Instructions for the task –
The records follow. Copy them exactly, but omit the pictures.
BEGIN
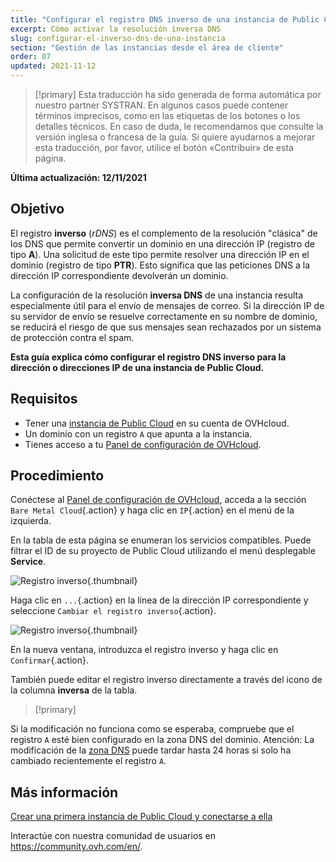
 ```yaml
---
title: "Configurar el registro DNS inverso de una instancia de Public Cloud"
excerpt: Cómo activar la resolución inversa DNS
slug: configurar-el-inverso-dns-de-una-instancia
section: "Gestión de las instancias desde el área de cliente"
order: 07
updated: 2021-11-12
---
```


> [!primary]
> Esta traducción ha sido generada de forma automática por nuestro partner SYSTRAN. En algunos casos puede contener términos imprecisos, como en las etiquetas de los botones o los detalles técnicos. En caso de duda, le recomendamos que consulte la versión inglesa o francesa de la guía. Si quiere ayudarnos a mejorar esta traducción, por favor, utilice el botón «Contribuir» de esta página.
> 

**Última actualización: 12/11/2021**

## Objetivo

El registro **inverso** (*rDNS*) es el complemento de la resolución "clásica" de los DNS que permite convertir un dominio en una dirección IP (registro de tipo **A**). Una solicitud de este tipo permite resolver una dirección IP en el dominio (registro de tipo **PTR**). Esto significa que las peticiones DNS a la dirección IP correspondiente devolverán un dominio.

La configuración de la resolución **inversa DNS** de una instancia resulta especialmente útil para el envío de mensajes de correo. Si la dirección IP de su servidor de envío se resuelve correctamente en su nombre de dominio, se reducirá el riesgo de que sus mensajes sean rechazados por un sistema de protección contra el spam.

**Esta guía explica cómo configurar el registro DNS inverso para la dirección o direcciones IP de una instancia de Public Cloud.**

## Requisitos

- Tener una [instancia de Public Cloud](https://www.ovhcloud.com/es-es/public-cloud/) en su cuenta de OVHcloud.
- Un dominio con un registro `A` que apunta a la instancia.
- Tienes acceso a tu [Panel de configuración de OVHcloud](https://www.ovh.com/auth/?action=gotomanager&from=https://www.ovh.es/&ovhSubsidiary=es).

## Procedimiento

Conéctese al [Panel de configuración de OVHcloud](https://www.ovh.com/auth/?action=gotomanager&from=https://www.ovh.es/&ovhSubsidiary=es), acceda a la sección `Bare Metal Cloud`{.action} y haga clic en `IP`{.action} en el menú de la izquierda.

En la tabla de esta página se enumeran los servicios compatibles. Puede filtrar el ID de su proyecto de Public Cloud utilizando el menú desplegable **Service**.

![Registro inverso](images/reversecp01.png){.thumbnail}

Haga clic en `...`{.action} en la línea de la dirección IP correspondiente y seleccione `Cambiar el registro inverso`{.action}.

![Registro inverso](images/reversecp02.png){.thumbnail}

En la nueva ventana, introduzca el registro inverso y haga clic en `Confirmar`{.action}.

También puede editar el registro inverso directamente a través del icono de la columna **inversa** de la tabla.

> [!primary]
>
Si la modificación no funciona como se esperaba, compruebe que el registro `A` esté bien configurado en la zona DNS del dominio. Atención: La modificación de la [zona DNS](https://docs.ovh.com/es/domains/web_hosting_como_editar_mi_zona_dns/) puede tardar hasta 24 horas si solo ha cambiado recientemente el registro `A`.
>

## Más información <a name="gofurther"></a>

[Crear una primera instancia de Public Cloud y conectarse a ella](https://docs.ovh.com/es/public-cloud/public-cloud-primeros-pasos/)

Interactúe con nuestra comunidad de usuarios en <https://community.ovh.com/en/>.
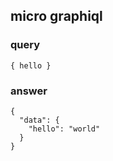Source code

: ## micro graphiql

### query

```
{ hello }
```

### answer

```
{
  "data": {
    "hello": "world"
  }
}
```
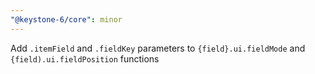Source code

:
 ```yaml
---
"@keystone-6/core": minor
---
```


Add `.itemField` and `.fieldKey` parameters to `{field}.ui.fieldMode` and `{field).ui.fieldPosition` functions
END
Expected answer –
 ```yaml
---
title: "Configurar el registro DNS inverso de una instancia de Public Cloud"
excerpt: Cómo activar la resolución inversa DNS
slug: configurar-el-inverso-dns-de-una-instancia
section: "Gestión de las instancias desde el área de cliente"
order: 07
updated: 2021-11-12
---
```


> [!primary]
> Esta traducción ha sido generada de forma automática por nuestro partner SYSTRAN. En algunos casos puede contener términos imprecisos, como en las etiquetas de los botones o los detalles técnicos. En caso de duda, le recomendamos que consulte la versión inglesa o francesa de la guía. Si quiere ayudarnos a mejorar esta traducción, por favor, utilice el botón «Contribuir» de esta página.
> 

**Última actualización: 12/11/2021**

## Objetivo

El registro **inverso** (*rDNS*) es el complemento de la resolución "clásica" de los DNS que permite convertir un dominio en una dirección IP (registro de tipo **A**). Una solicitud de este tipo permite resolver una dirección IP en el dominio (registro de tipo **PTR**). Esto significa que las peticiones DNS a la dirección IP correspondiente devolverán un dominio.

La configuración de la resolución **inversa DNS** de una instancia resulta especialmente útil para el envío de mensajes de correo. Si la dirección IP de su servidor de envío se resuelve correctamente en su nombre de dominio, se reducirá el riesgo de que sus mensajes sean rechazados por un sistema de protección contra el spam.

**Esta guía explica cómo configurar el registro DNS inverso para la dirección o direcciones IP de una instancia de Public Cloud.**

## Requisitos

- Tener una [instancia de Public Cloud](https://www.ovhcloud.com/es-es/public-cloud/) en su cuenta de OVHcloud.
- Un dominio con un registro `A` que apunta a la instancia.
- Tienes acceso a tu [Panel de configuración de OVHcloud](https://www.ovh.com/auth/?action=gotomanager&from=https://www.ovh.es/&ovhSubsidiary=es).

## Procedimiento

Conéctese al [Panel de configuración de OVHcloud](https://www.ovh.com/auth/?action=gotomanager&from=https://www.ovh.es/&ovhSubsidiary=es), acceda a la sección `Bare Metal Cloud`{.action} y haga clic en `IP`{.action} en el menú de la izquierda.

En la tabla de esta página se enumeran los servicios compatibles. Puede filtrar el ID de su proyecto de Public Cloud utilizando el menú desplegable **Service**.

![Registro inverso](images/reversecp01.png){.thumbnail}

Haga clic en `...`{.action} en la línea de la dirección IP correspondiente y seleccione `Cambiar el registro inverso`{.action}.

![Registro inverso](images/reversecp02.png){.thumbnail}

En la nueva ventana, introduzca el registro inverso y haga clic en `Confirmar`{.action}.

También puede editar el registro inverso directamente a través del icono de la columna **inversa** de la tabla.

> [!primary]
>
Si la modificación no funciona como se esperaba, compruebe que el registro `A` esté bien configurado en la zona DNS del dominio. Atención: La modificación de la [zona DNS](https://docs.ovh.com/es/domains/web_hosting_como_editar_mi_zona_dns/) puede tardar hasta 24 horas si solo ha cambiado recientemente el registro `A`.
>

## Más información <a name="gofurther"></a>

[Crear una primera instancia de Public Cloud y conectarse a ella](https://docs.ovh.com/es/public-cloud/public-cloud-primeros-pasos/)

Interactúe con nuestra comunidad de usuarios en <https://community.ovh.com/en/>.
Source code

: ## micro graphiql

### query

```
{ hello }
```

### answer

```
{
  "data": {
    "hello": "world"
  }
}
```
Source code

:
 ```yaml
---
"@keystone-6/core": minor
---
```


Add `.itemField` and `.fieldKey` parameters to `{field}.ui.fieldMode` and `{field).ui.fieldPosition` functions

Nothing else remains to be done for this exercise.